Eating At The Buffet

Our topic this Foodie Friday is buffets. Las Vegas is renowned for the lavish and enormous buffets but they can be found almost anywhere across this great land of ours. There are dedicated buffet restaurants, most hotels offer a buffet option for breakfast and many bbq joints offer something similar so you needn’t choose between the 4 or 5 varieties of meat and the 7 or 8 sides they serve. Grab a plate, pile it high, and it’s on!

A Chinese buffet restaurant in the United Stat...

(Photo credit: Wikipedia)

One could make the argument that a traditional dim sum place is a buffet in reverse. Instead of you going to fill your plate from a variety of choices, the variety of choices are wheeled out to you and you choose as they go by. I don’t put salad bars into the buffet category since by definition they have a more limited focus.

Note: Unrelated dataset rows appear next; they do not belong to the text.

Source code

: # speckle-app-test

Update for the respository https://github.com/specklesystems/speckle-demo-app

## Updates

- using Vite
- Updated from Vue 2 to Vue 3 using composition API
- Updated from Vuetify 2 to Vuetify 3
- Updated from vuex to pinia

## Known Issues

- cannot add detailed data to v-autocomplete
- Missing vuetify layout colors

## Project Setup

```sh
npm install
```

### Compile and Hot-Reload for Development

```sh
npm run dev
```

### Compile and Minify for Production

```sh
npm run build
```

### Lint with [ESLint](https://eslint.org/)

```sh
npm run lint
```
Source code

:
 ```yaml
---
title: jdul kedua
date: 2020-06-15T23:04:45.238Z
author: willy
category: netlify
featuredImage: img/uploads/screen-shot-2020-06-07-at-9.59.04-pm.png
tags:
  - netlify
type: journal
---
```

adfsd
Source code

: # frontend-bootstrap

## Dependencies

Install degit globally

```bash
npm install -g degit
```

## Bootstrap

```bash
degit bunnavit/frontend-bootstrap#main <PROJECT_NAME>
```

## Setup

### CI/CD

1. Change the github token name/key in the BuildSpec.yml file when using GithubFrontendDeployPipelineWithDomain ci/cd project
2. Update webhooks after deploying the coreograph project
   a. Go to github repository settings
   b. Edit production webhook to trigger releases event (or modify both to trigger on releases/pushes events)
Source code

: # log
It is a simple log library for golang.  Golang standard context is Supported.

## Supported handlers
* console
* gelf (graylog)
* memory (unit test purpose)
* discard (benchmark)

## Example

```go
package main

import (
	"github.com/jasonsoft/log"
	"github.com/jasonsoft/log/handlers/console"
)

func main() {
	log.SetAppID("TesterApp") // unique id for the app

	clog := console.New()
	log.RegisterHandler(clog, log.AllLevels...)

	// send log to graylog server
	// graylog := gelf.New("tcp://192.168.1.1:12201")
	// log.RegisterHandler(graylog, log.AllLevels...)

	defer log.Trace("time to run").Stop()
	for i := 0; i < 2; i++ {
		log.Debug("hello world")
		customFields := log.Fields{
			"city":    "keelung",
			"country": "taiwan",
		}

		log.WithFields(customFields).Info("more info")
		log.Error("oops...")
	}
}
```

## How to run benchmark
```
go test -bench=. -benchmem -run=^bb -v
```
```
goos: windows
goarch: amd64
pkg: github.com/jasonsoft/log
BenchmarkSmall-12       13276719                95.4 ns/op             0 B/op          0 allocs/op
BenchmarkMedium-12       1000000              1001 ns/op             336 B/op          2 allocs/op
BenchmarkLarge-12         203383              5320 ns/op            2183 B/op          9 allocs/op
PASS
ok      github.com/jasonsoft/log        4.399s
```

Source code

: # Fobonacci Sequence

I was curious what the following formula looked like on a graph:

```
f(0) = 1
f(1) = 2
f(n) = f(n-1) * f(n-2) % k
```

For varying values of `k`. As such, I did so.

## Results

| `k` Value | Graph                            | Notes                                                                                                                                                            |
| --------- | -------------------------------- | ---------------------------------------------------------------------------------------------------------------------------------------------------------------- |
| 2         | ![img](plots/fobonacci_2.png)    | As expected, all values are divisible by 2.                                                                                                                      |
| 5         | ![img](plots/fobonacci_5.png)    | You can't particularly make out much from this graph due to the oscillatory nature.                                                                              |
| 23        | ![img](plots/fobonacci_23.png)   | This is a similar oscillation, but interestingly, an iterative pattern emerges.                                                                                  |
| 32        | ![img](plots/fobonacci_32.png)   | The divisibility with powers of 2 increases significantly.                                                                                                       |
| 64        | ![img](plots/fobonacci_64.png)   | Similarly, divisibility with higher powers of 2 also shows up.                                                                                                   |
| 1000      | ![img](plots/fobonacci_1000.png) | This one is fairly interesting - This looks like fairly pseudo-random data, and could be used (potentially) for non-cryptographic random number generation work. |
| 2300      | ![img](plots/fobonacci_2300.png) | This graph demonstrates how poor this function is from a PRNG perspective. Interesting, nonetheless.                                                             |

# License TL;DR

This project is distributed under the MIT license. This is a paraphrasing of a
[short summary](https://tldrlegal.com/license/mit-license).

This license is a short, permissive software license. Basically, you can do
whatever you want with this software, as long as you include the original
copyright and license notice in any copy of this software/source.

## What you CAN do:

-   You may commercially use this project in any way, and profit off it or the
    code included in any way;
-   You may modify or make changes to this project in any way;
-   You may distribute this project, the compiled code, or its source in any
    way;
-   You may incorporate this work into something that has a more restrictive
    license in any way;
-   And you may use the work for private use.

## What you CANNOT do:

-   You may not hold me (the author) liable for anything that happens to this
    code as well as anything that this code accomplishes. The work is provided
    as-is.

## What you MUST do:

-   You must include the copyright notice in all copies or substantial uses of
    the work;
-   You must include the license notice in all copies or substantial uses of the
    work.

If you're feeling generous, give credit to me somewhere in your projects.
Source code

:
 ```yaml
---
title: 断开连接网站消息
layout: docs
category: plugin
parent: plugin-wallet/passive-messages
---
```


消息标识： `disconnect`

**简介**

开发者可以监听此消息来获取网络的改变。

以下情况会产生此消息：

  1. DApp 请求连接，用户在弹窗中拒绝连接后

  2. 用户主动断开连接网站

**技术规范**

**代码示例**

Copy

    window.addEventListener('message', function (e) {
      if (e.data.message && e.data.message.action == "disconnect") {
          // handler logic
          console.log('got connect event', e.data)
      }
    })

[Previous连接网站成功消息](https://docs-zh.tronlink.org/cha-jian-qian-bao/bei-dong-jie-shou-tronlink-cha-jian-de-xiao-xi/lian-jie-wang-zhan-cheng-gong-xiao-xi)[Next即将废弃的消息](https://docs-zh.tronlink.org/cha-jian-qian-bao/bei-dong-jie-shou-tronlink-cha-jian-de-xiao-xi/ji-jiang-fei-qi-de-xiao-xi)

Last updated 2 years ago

My buffet strategy is to skip the “normal” foods (corn, mashed potatoes, cold cuts, etc.) and to focus on the more indigenous specialty items. I don’t want to fill up on food I could get anywhere while missing whatever makes this experience unique. After all, while I have a healthy appetite, I can’t eat everything, right?

That’s business point today. I remind many of my clients that they need to “step away from the buffet.” When you are a growing company and you have a smart, visionary leadership team, there is a tendency to want to try everything on the buffet table. In business, that means chasing down every apparent opportunity in an effort to grow. The reality is that no early- or mid-stage business can afford to do that. Resources are too precious and the time to get to profitability is ticking away. Stepping away from the buffet means having a business plan that’s focused on whatever problem it is that the business is solving for your market segment and sticking to it. Don’t take that to mean that you can’t adjust based on what you’ve discovering on your journey:  you must! But you also can’t keep changing direction as you spot another new hot plate being added to the buffet.

Like a large buffet, business can present an overwhelming number of choices. Our job as managers is to find the best of those choices that align with our business goals. It’s one thing to overeat at breakfast. It’s quite another to run out of resources before reaching sustained profitability. Step away from that buffet!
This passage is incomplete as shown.